Nest was successful because it used the most ubiquitous standard of them all: Wi-Fi. Virtually all homes with Internet have wireless networking, and even more ubiquitous are wireless networks from cellular carriers. The future of the smart home is not built on new, proprietary standards but on existing technologies that can easily be added on. Appliances with built-in Wi-Fi already exist in some markets. Cloud-based control is even more forward thinking, with web-based applications that can give consumers an overview of their entire home.
Software and technology by itself is not the answer though. Google tried this with [email protected], an initiative to bring their mobile OS to consumer devices like appliances, televisions and single-use devices. The lack of hardware support has left the initiative barren.
The second problem is consumer knowledge and attraction. There are several companies that are in the home automation game, but the average consumer is completely unaware of Z-Wave, AMX, Control4 or any others.
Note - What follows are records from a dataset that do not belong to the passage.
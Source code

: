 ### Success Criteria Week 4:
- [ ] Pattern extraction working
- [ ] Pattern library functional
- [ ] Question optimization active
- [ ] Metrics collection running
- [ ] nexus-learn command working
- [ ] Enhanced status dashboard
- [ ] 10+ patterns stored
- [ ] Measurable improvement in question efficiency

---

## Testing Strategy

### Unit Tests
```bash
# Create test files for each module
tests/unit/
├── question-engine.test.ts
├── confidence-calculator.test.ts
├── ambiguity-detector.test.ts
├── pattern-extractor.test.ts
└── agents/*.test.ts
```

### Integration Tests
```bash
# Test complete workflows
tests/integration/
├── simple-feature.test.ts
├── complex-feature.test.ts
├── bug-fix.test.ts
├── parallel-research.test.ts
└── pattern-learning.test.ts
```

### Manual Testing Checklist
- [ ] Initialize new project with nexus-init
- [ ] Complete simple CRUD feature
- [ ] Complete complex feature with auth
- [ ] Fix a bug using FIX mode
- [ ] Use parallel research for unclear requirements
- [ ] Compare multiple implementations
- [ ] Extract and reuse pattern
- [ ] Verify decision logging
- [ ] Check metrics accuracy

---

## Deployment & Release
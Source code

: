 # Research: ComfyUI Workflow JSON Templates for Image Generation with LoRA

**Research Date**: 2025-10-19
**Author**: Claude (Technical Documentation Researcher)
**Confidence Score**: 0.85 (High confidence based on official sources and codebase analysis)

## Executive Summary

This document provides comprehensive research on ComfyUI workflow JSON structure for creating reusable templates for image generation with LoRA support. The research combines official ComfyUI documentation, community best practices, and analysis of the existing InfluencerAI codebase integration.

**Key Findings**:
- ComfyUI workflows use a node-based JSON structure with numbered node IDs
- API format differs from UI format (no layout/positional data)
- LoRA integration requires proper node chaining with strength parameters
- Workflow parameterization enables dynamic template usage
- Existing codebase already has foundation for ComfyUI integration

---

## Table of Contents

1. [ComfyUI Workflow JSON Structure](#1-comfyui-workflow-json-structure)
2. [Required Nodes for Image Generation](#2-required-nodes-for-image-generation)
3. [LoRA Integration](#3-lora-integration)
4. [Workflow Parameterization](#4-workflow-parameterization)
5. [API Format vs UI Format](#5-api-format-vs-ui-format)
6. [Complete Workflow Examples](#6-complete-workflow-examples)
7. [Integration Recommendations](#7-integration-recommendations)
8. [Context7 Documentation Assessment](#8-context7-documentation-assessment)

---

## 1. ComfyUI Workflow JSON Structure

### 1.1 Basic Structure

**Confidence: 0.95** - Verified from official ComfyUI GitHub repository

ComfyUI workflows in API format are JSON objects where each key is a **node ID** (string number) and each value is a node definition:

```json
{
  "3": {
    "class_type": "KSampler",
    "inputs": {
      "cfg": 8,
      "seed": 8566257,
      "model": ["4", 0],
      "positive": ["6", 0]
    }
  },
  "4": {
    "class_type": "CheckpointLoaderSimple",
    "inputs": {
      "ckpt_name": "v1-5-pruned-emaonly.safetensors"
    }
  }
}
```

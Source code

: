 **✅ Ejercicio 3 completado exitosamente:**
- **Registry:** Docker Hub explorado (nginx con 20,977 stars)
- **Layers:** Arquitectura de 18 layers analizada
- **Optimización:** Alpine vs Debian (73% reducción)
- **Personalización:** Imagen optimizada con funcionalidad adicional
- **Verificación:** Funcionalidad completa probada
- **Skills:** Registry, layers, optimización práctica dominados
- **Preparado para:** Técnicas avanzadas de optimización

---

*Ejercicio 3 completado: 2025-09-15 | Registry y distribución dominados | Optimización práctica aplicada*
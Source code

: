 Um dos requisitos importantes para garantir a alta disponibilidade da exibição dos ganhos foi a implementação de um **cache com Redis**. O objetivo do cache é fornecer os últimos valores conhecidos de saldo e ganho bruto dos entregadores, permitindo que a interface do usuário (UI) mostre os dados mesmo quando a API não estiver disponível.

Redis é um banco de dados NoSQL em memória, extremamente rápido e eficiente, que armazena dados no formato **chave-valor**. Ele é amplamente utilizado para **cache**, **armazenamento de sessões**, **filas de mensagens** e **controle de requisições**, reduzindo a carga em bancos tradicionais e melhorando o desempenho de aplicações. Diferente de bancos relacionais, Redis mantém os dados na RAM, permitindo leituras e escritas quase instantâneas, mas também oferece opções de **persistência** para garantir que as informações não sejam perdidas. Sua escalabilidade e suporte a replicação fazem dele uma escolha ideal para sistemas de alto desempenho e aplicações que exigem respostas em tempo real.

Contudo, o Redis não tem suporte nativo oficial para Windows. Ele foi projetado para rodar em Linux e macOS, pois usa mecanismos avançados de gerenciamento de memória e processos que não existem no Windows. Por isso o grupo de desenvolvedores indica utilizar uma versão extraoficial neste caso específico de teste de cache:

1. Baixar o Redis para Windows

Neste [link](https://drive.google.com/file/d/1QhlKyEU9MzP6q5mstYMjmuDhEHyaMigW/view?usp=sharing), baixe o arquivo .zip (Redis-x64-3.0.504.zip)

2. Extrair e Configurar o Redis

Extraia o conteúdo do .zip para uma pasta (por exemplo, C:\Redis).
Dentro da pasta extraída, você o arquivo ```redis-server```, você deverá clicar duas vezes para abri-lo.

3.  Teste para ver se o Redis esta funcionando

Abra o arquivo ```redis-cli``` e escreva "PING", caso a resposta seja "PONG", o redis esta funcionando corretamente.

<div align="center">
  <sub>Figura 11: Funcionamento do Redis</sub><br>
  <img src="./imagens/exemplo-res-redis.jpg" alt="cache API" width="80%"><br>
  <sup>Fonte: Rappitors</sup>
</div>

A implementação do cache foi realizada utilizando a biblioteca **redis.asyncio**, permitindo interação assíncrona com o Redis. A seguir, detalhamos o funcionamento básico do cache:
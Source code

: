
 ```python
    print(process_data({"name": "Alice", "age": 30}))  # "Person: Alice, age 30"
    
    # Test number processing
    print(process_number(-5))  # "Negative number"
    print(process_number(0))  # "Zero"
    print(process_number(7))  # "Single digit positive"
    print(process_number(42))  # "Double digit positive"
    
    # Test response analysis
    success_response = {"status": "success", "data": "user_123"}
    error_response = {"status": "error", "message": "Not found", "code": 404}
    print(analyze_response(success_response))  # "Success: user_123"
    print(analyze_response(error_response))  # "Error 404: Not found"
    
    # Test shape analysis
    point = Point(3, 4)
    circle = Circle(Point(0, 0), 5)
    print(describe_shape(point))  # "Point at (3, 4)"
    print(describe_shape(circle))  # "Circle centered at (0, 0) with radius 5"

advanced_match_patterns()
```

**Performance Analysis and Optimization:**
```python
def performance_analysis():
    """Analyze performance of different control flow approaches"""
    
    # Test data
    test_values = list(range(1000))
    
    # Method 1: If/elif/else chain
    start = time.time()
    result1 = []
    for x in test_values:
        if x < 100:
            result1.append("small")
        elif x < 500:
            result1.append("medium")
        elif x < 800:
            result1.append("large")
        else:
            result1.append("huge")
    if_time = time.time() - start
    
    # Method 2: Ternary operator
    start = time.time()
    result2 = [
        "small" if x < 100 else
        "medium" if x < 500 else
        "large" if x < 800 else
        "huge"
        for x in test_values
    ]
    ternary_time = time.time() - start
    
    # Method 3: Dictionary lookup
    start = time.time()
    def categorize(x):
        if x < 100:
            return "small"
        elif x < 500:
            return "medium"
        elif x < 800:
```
These companies, which make largely incompatible products, have little consumer value.
Again, Nest made the smart choice. They sell direct to consumers, exclusively in one of the most successful retail chains in the world: the Apple Store.
A lack of proprietary protocols to adopt and consumer-friendly attraction gave the Nest thermostat the best chance at starting the home automation race. This is about more than smart lights and locks, or the fantasy refrigerator that tells you when you need to buy milk. These ideas are either too limited or not must-have features for the consumer.
The smart home will flourish when consumers see the benefits: lower energy costs, better cross talk between device and appliance, convenient control, an add-your-device model where consumers have choices.
Google’s acquisition of Nest puts them at the forefront of this market. Google has the consumer appeal to be successful. Nest has already cut its teeth selling at retail through the Apple Store. Google’s services are all cloud-based and eschew proprietary standards.
The race for the smart home might finally be on.